Enterpret-Claims-Extractor is a Python library designed to extract verifiable atomic claims from various types of records. These records can include conversations, feedback, surveys, or any similar textual data. The library provides an efficient way to analyze and extract meaningful information from unstructured text.
- Extract atomic claims from various types of records
- Support for CSV file input
- Custom record definition
- Visualization of extracted claims and their sources
Install Claims Extractor using pip:
pip install enterpret-claims-extractor
- Create a .env file in the root directory of your application and add your OpenAI API Key
OPENAI_API_KEY=sk-*************************
- Run the following command in the terminal
export OPENAI_API_KEY=sk-*************************
- Initialise the
extractor
and it will prompt you for your OPENAI_API_KEY
from enterpret_claims_extractor.extractor import ClaimsExtractor
from enterpret_claims_extractor.utils import read_records_from_csv
There are two main ways to use the Claims Extractor:
- Reading records from a CSV file
- Defining records manually
# Initialize the extractor
extractor = ClaimsExtractor()
# Read records from a CSV file
records = read_records_from_csv('./data/main_df.csv', row_ids=['3c5dfb85-23bb-5cd6-bc75-f652802d3721'])
You can also define records manually as a list of dictionaries:
# Define records manually
records = [
{
"id": "3c5dfb85-23bb-5cd6-bc75-f652802d3721",
"url": "https://abcd.com/1",
"type": "RecordTypeConversation",
"source": "Example Source 1",
"timestamp": "2023-07-04T12:00:00Z",
"content": "User: Hello\nAgent: Hi there! How can I assist you today?\nUser: I'm having trouble with my order.\nAgent: I'm sorry to hear that.
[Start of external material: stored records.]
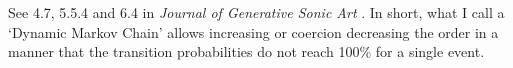 
\bigskip

See  4.7, 5.5.4 and 6.4 in \textsl{Journal of Generative Sonic Art} \citep{yi}. In short, what I call a `Dynamic Markov Chain' allows increasing or coercion decreasing the order in a manner that the transition probabilities do not reach 100\% for a single event.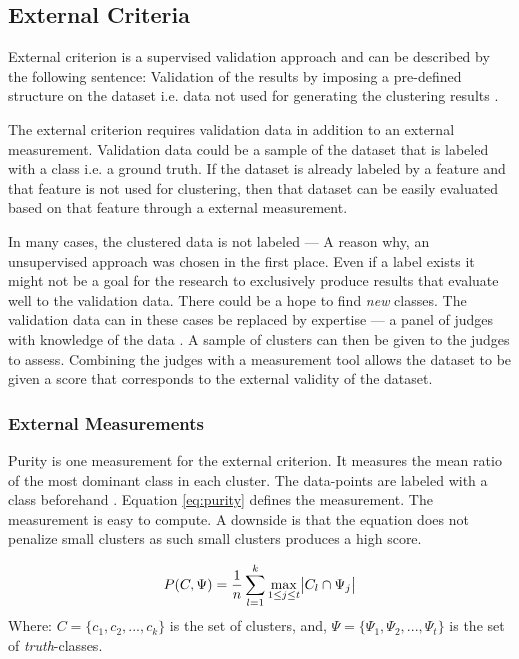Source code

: \documentclass[../report.tex]{subfiles}
\begin{document}
\subsection{External Criteria}
External criterion is a supervised validation approach and can be described by the following sentence: Validation of the results by imposing a pre-defined structure on the dataset i.e. data not used for generating the clustering results \cite{Halkidi2002}.

The external criterion requires validation data in addition to an external measurement. Validation data could be a sample of the dataset that is labeled with a class i.e. a ground truth. If the dataset is already labeled by a feature and that feature is not used for clustering, then that dataset can be easily evaluated based on that feature through a external measurement.

In many cases, the clustered data is not labeled --- A reason why, an unsupervised approach was chosen in the first place. Even if a label exists it might not be a goal for the research to exclusively produce results that evaluate well to the validation data. There could be a hope to find \textit{new} classes. The validation data can in these cases be replaced by expertise --- a panel of judges with knowledge of the data \cite{manning2010introduction}. A sample of clusters can then be given to the judges to assess. Combining the judges with a measurement tool allows the dataset to be given a score that corresponds to the external validity of the dataset.

\subsubsection{External Measurements}
Purity is one measurement for the external criterion. It measures the mean ratio of the most dominant class in each cluster. The data-points are labeled with a class beforehand \cite{manning2010introduction}. Equation \ref{eq:purity} defines the measurement. The measurement is easy to compute. A downside is that the equation does not penalize small clusters as such small clusters produces a high score.

\begin{equation}
  \label{eq:purity}
  P(C, \Psi) = \frac{1}{n}\sum^{k}_{l=1}\max_{1 \leq j \leq t}\abs{C_l \cap \Psi_j}
\end{equation}
Where:\newline
$C = \{c_1,c_2,...,c_k\}$ is the set of clusters, and,
$\Psi = \{\Psi_1,\Psi_2,...,\Psi_t \}$ is the set of \textit{truth}-classes.
\end{document}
Can you provide me with your order number?"
},
]
# Extract claims
results = extractor.extract_claims(records)
# Print results
print(results)
[
{
'record_id': '3c5dfb85-23bb-5cd6-bc75-f652802d3721',
'claim_indices': [2, 3, 5]
}
]
Use the record Id to view the extracted claims
extracted_claims = extractor.view_extracted_claims("3c5dfb85-23bb-5cd6-bc75-f652802d3721")
print(extracted_claims)
{
2: 'Expansion to multi-channel + multi-modal feedback analysis',
3: 'Setup of relevant dashboards and training sessions',
5: 'Backfill not counting towards consumption quota'
}
claims_sources = extractor.view_claim_source("3c5dfb85-23bb-5cd6-bc75-f652802d3721")
print(claims_sources)
{
2: 'We are thrilled to expand the value of Enterpret from multi-channel textual feedback to multi-channel + multi-modal feedback analysis for the HopSkipDrive team.',
3: "We'll get started on the Amazon Connect integration in our next sprint only (starts next Wednesday), and work with you closely for questions and clarifications to get that live, before setting up relevant dashboards and training sessions on the support call data.",
5: 'Also, confirming, that as part of building the integration, we will backfill all support calls from January to March 2024, which will not count towards the consumption quota.'
}
tokenized_input = extractor.tokenized_inputs['3c5dfb85-23bb-5cd6-bc75-f652802d3721']
print(tokenized_input)
{
1: 'Agent: Hi Corey McMahon - Confirming that our partnership amendment to include the support calls is now fully executed.',
2: 'We are thrilled to expand the value of Enterpret from multi-channel textual feedback to multi-channel + multi-modal feedback analysis for the HopSkipDrive team.',
3: "We'll get started on the Amazon Connect integration in our next sprint only (starts next Wednesday), and work with you closely for questions and clarifications to get that live, before setting up relevant dashboards and training sessions on the support call data.",
4: 'Matt Miller will coordinate from our end throughout the process.',
5: 'Also, confirming, that as part of building the integration, we will backfill all support calls from January to March 2024, which will not count towards the consumption quota.',
6: 'User: Matt Miller I will be OOO next week, so if there is anything you need ahead of time let me know.',
7: 'Otherwise, we can discuss when I get back.'
}
The main class for extracting claims from records.
extract_claims(records)
: Extracts claims from the given records.view_extracted_claims(record_id)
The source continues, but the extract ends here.